Tentang keutamaan malam Nishfu Sya'ban ini, terdapat beberapa hadits yang menurut sebagian ulama shahih. Di antaranya hadits Aisyah R.A, "Suatu malam Rasulullah S.A.W shalat, kemudian Beliau bersujud panjang, sehingga aku menyangka bahwa Rasulullah telah diambil Allah. Karena curiga, aku gerakkan telunjuk Beliau, dan ternyata masih bergerak. Setelah usai shalat, Beliau berkata, ‘Hai Aisyah, engkau tidak dapat bagian!’ Lalu aku menjawab, ‘Tidak, ya Rasulullah, aku hanya berpikiran yang tidak-tidak (menyangka Rasulullah telah tiada), karena engkau bersujud begitu lama.’, Lalu Beliau bertanya, ‘Tahukah engkau, malam apa sekarang ini?’ ‘Rasulullah yang lebih tahu,’ jawabku.

‘Malam ini adalah malam Nishfu Sya'ban, Allah lebih mengawasi hamba-hamba-Nya pada malam ini, Dia mengampuni mereka yang meminta ampunan, memberi kasih sayang mereka yang meminta kasih sayang, dan menyingkirkan orang-orang yang dengki’.” (HR Baihaqi).

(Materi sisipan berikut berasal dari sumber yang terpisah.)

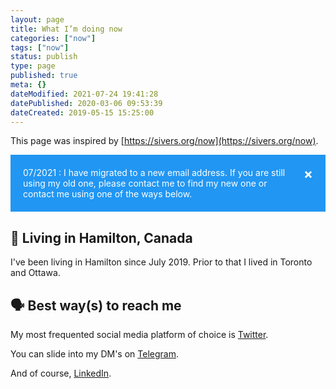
```yaml
---
layout: page
title: What I’m doing now
categories: ["now"]
tags: ["now"]
status: publish
type: page
published: true
meta: {}
dateModified: 2021-07-24 19:41:28
datePublished: 2020-03-06 09:53:39
dateCreated: 2019-05-15 15:25:00
---
```


This page was inspired by [https://sivers.org/now](https://sivers.org/now).

<style>
  /* The alert message box */
.alert {
  padding: 20px;
  background-color: #f44336; /* Red */
  color: white;
  margin-bottom: 15px;
}

/* The close button */
.closebtn {
  margin-left: 15px;
  color: white;
  font-weight: bold;
  float: right;
  font-size: 22px;
  line-height: 20px;
  cursor: pointer;
  transition: 0.3s;
}

/* When moving the mouse over the close button */
.closebtn:hover {
  color: black;
}

.alert.info {
    background-color: #2196F3;
}
</style>

<div class="alert info">
  <span class="closebtn" onclick="this.parentElement.style.display='none';">&times;</span>
  07/2021 : I have migrated to a new email address. If you are still using my old one, please contact me to find my new one or contact me using one of the ways below.
</div>

## 📍 Living in Hamilton, Canada

I've been living in Hamilton since July 2019. Prior to that I lived in Toronto and Ottawa.

## 🗣 Best way(s) to reach me

My most frequented social media platform of choice is [Twitter](https://twitter.com/lastminutealex).

You can slide into my DM's on [Telegram](https://t.me/lastminutealex).

And of course, [LinkedIn](https://www.linkedin.com/in/lastminutealex).

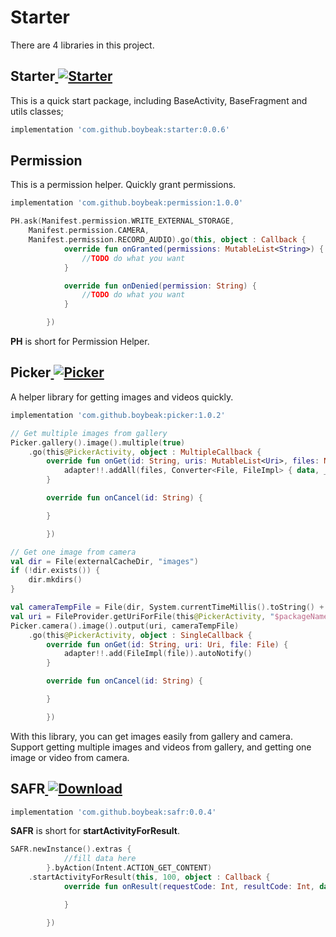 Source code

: 

# Starter

There are 4 libraries in this project.

## Starter[ ![Starter](https://api.bintray.com/packages/boybeak/nulldreams/starter/images/download.svg) ](https://bintray.com/boybeak/nulldreams/starter/_latestVersion)

This is a quick start package, including BaseActivity, BaseFragment and utils classes;

```groovy
implementation 'com.github.boybeak:starter:0.0.6'
```



## Permission

This is a permission helper. Quickly grant permissions.

```groovy
implementation 'com.github.boybeak:permission:1.0.0'
```

```kotlin
PH.ask(Manifest.permission.WRITE_EXTERNAL_STORAGE, 
	Manifest.permission.CAMERA, 
	Manifest.permission.RECORD_AUDIO).go(this, object : Callback {
            override fun onGranted(permissions: MutableList<String>) {
				//TODO do what you want
            }

            override fun onDenied(permission: String) {
				//TODO do what you want
            }

        })
```

**PH** is short for Permission Helper.



## Picker[ ![Picker](https://api.bintray.com/packages/boybeak/nulldreams/picker/images/download.svg) ](https://bintray.com/boybeak/nulldreams/picker/_latestVersion)

A helper library for getting images and videos quickly.

```groovy
implementation 'com.github.boybeak:picker:1.0.2'
```

```kotlin
// Get multiple images from gallery
Picker.gallery().image().multiple(true)
	.go(this@PickerActivity, object : MultipleCallback {
		override fun onGet(id: String, uris: MutableList<Uri>, files: MutableList<File>) {
		    adapter!!.addAll(files, Converter<File, FileImpl> { data, _ -> FileImpl(data) }).autoNotify()
		}

		override fun onCancel(id: String) {

		}

	    })
```

```kotlin
// Get one image from camera
val dir = File(externalCacheDir, "images")
if (!dir.exists()) {
    dir.mkdirs()
}

val cameraTempFile = File(dir, System.currentTimeMillis().toString() + ".jpg")
val uri = FileProvider.getUriForFile(this@PickerActivity, "$packageName.provider", cameraTempFile)
Picker.camera().image().output(uri, cameraTempFile)
	.go(this@PickerActivity, object : SingleCallback {
		override fun onGet(id: String, uri: Uri, file: File) {
		    adapter!!.add(FileImpl(file)).autoNotify()
		}

		override fun onCancel(id: String) {

		}

	    })
```

With this library, you can get images easily from gallery and camera. Support getting multiple images and videos from gallery, and getting one image or video from camera.



## SAFR[ ![Download](https://api.bintray.com/packages/boybeak/nulldreams/safr/images/download.svg) ](https://bintray.com/boybeak/nulldreams/safr/_latestVersion)

```groovy
implementation 'com.github.boybeak:safr:0.0.4'
```

**SAFR** is short for **startActivityForResult**.

```kotlin
SAFR.newInstance().extras {
            //fill data here
        }.byAction(Intent.ACTION_GET_CONTENT)
	.startActivityForResult(this, 100, object : Callback {
            override fun onResult(requestCode: Int, resultCode: Int, data: Intent?) {

            }

        })
```

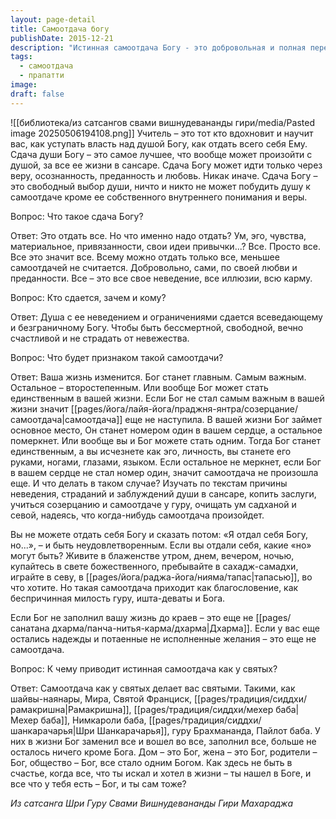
 ```yaml
---
layout: page-detail
title: Самоотдача богу
publishDate: 2015-12-21
description: "Истинная самоотдача Богу - это добровольная и полная передача всего себя: ума, эго, привязанностей, иллюзий и кармы, основанная на вере, любви и осознанности. Признаком такой самоотдачи становится то, что Бог занимает главное место в жизни, а все остальное теряет значимость. Только через полную самоотдачу душа обретает счастье, свободу и бессмертие, как это было у великих святых, для которых всё стало Богом."
tags:
  - самоотдача
  - прапатти
image: 
draft: false
---
```

![[библиотека/из сатсангов свами вишнудевананды гири/media/Pasted image 20250506194108.png]]
Учитель – это тот кто вдохновит и научит вас, как уступать власть над душой Богу, как отдать всего себя Ему. Сдача души Богу – это самое лучшее, что вообще может произойти с душой, за все ее жизни в сансаре. Сдача Богу может идти только через веру, осознанность, преданность и любовь. Никак иначе. Сдача Богу – это свободный выбор души, ничто и никто не может побудить душу к самоотдаче кроме ее собственного внутреннего понимания и веры.

Вопрос: Что такое сдача Богу?

Ответ: Это отдать все. Но что именно надо отдать? Ум, эго, чувства, материальное, привязанности, свои идеи привычки...? Все. Просто все. Все это значит все. Всему можно отдать только все, меньшее самоотдачей не считается. Добровольно, сами, по своей любви и преданности. Все – это все свое неведение, все иллюзии, всю карму.

Вопрос: Кто сдается, зачем и кому? 

Ответ: Душа с ее неведением и ограничениями сдается всеведающему и безграничному Богу. Чтобы быть бессмертной, свободной, вечно счастливой и не страдать от невежества.

Вопрос: Что будет признаком такой самоотдачи?

Ответ: Ваша жизнь изменится. Бог станет главным. Самым важным. Остальное – второстепенным. Или вообще Бог может стать единственным в вашей жизни. Если Бог не стал самым важным в вашей жизни значит [[pages/йога/лайя-йога/праджня-янтра/созерцание/самоотдача|самоотдача]] еще не наступила. В вашей жизни Бог займет основное место, Он станет номером один в вашем сердце, а остальное померкнет. Или вообще вы и Бог можете стать одним. Тогда Бог станет единственным, а вы исчезнете как эго, личность, вы станете его руками, ногами, глазами, языком. Если остальное не меркнет, если Бог в вашем сердце не стал номер один, значит самоотдача не произошла еще. И что делать в таком случае? Изучать по текстам причины неведения, страданий и заблуждений души в сансаре, копить заслуги, учиться созерцанию и самоотдаче у гуру, очищать ум садханой и севой, надеясь, что когда-нибудь самоотдача произойдет.

Вы не можете отдать себя Богу и сказать потом: «Я отдал себя Богу, но...», – и быть неудовлетворенным. Если вы отдали себя, какие «но» могут быть? Живите в блаженстве утром, днем, вечером, ночью, купайтесь в свете божественного, пребывайте в сахадж-самадхи, играйте в севу, в [[pages/йога/раджа-йога/нияма/тапас|тапасью]], во что хотите. Но такая самоотдача приходит как благословение, как беспричинная милость гуру, ишта-деваты и Бога.

Если Бог не заполнил вашу жизнь до краев – это еще не [[pages/санатана дхарма/панча-нитья-карма/дхарма|Дхарма]]. Если у вас еще остались надежды и потаенные не исполненные желания – это еще не самоотдача.

Вопрос: К чему приводит истинная самоотдача как у святых?

Ответ: Самоотдача как у святых делает вас святыми. Такими, как шайвы-наянары, Мира, Святой Франциск, [[pages/традиция/сиддхи/рамакришна|Рамакришна]], [[pages/традиция/сиддхи/мехер баба|Мехер баба]], Нимкароли баба, [[pages/традиция/сиддхи/шанкарачарья|Шри Шанкарачарья]], гуру Брахмананда, Пайлот баба. У них в жизни Бог заменил все и вошел во все, заполнил все, больше не осталось ничего кроме Бога. Дом – это Бог, жена – это Бог, родители – Бог, общество – Бог, все стало одним Богом. Как здесь не быть в счастье, когда все, что ты искал и хотел в жизни – ты нашел в Боге, и все что у тебя есть – Бог, и ты сам тоже?

*Из сатсанга Шри Гуру Свами Вишнудевананды Гири Махараджа*
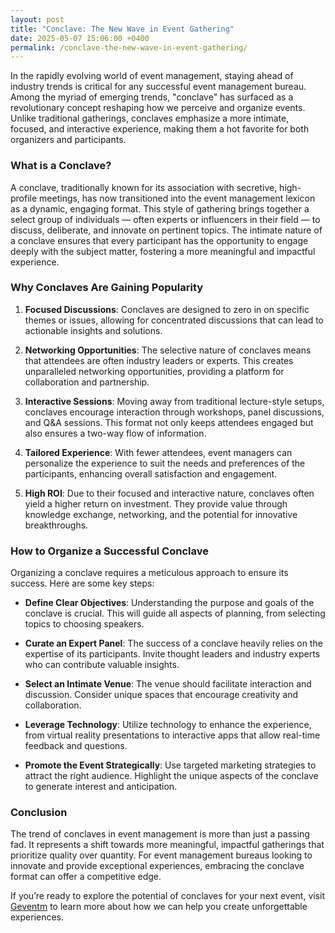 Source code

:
 ```yaml
---
layout: post
title: "Conclave: The New Wave in Event Gathering"
date: 2025-05-07 15:06:00 +0400
permalink: /conclave-the-new-wave-in-event-gathering/
---
```



In the rapidly evolving world of event management, staying ahead of industry trends is critical for any successful event management bureau. Among the myriad of emerging trends, "conclave" has surfaced as a revolutionary concept reshaping how we perceive and organize events. Unlike traditional gatherings, conclaves emphasize a more intimate, focused, and interactive experience, making them a hot favorite for both organizers and participants.

### What is a Conclave?

A conclave, traditionally known for its association with secretive, high-profile meetings, has now transitioned into the event management lexicon as a dynamic, engaging format. This style of gathering brings together a select group of individuals — often experts or influencers in their field — to discuss, deliberate, and innovate on pertinent topics. The intimate nature of a conclave ensures that every participant has the opportunity to engage deeply with the subject matter, fostering a more meaningful and impactful experience.

### Why Conclaves Are Gaining Popularity

1. **Focused Discussions**: Conclaves are designed to zero in on specific themes or issues, allowing for concentrated discussions that can lead to actionable insights and solutions.

2. **Networking Opportunities**: The selective nature of conclaves means that attendees are often industry leaders or experts. This creates unparalleled networking opportunities, providing a platform for collaboration and partnership.

3. **Interactive Sessions**: Moving away from traditional lecture-style setups, conclaves encourage interaction through workshops, panel discussions, and Q&A sessions. This format not only keeps attendees engaged but also ensures a two-way flow of information.

4. **Tailored Experience**: With fewer attendees, event managers can personalize the experience to suit the needs and preferences of the participants, enhancing overall satisfaction and engagement.

5. **High ROI**: Due to their focused and interactive nature, conclaves often yield a higher return on investment. They provide value through knowledge exchange, networking, and the potential for innovative breakthroughs.

### How to Organize a Successful Conclave

Organizing a conclave requires a meticulous approach to ensure its success. Here are some key steps:

- **Define Clear Objectives**: Understanding the purpose and goals of the conclave is crucial. This will guide all aspects of planning, from selecting topics to choosing speakers.

- **Curate an Expert Panel**: The success of a conclave heavily relies on the expertise of its participants. Invite thought leaders and industry experts who can contribute valuable insights.

- **Select an Intimate Venue**: The venue should facilitate interaction and discussion. Consider unique spaces that encourage creativity and collaboration.

- **Leverage Technology**: Utilize technology to enhance the experience, from virtual reality presentations to interactive apps that allow real-time feedback and questions.

- **Promote the Event Strategically**: Use targeted marketing strategies to attract the right audience. Highlight the unique aspects of the conclave to generate interest and anticipation.

### Conclusion

The trend of conclaves in event management is more than just a passing fad. It represents a shift towards more meaningful, impactful gatherings that prioritize quality over quantity. For event management bureaus looking to innovate and provide exceptional experiences, embracing the conclave format can offer a competitive edge.

If you’re ready to explore the potential of conclaves for your next event, visit [Geventm](https://geventm.com/) to learn more about how we can help you create unforgettable experiences.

Demikianlah malam Nishfu Sya’ban, yang sering terlupakan, karena diapit oleh dua bulan yang paling mulia, yaitu Rajab dan Ramadhan. Semoga kita bisa memaksimalkan ibadah sehingga meraih keutamaannya, seperti yang dijanjikan oleh Allah S.W.T. Sesungguhnya Dia Maha Menepati janji.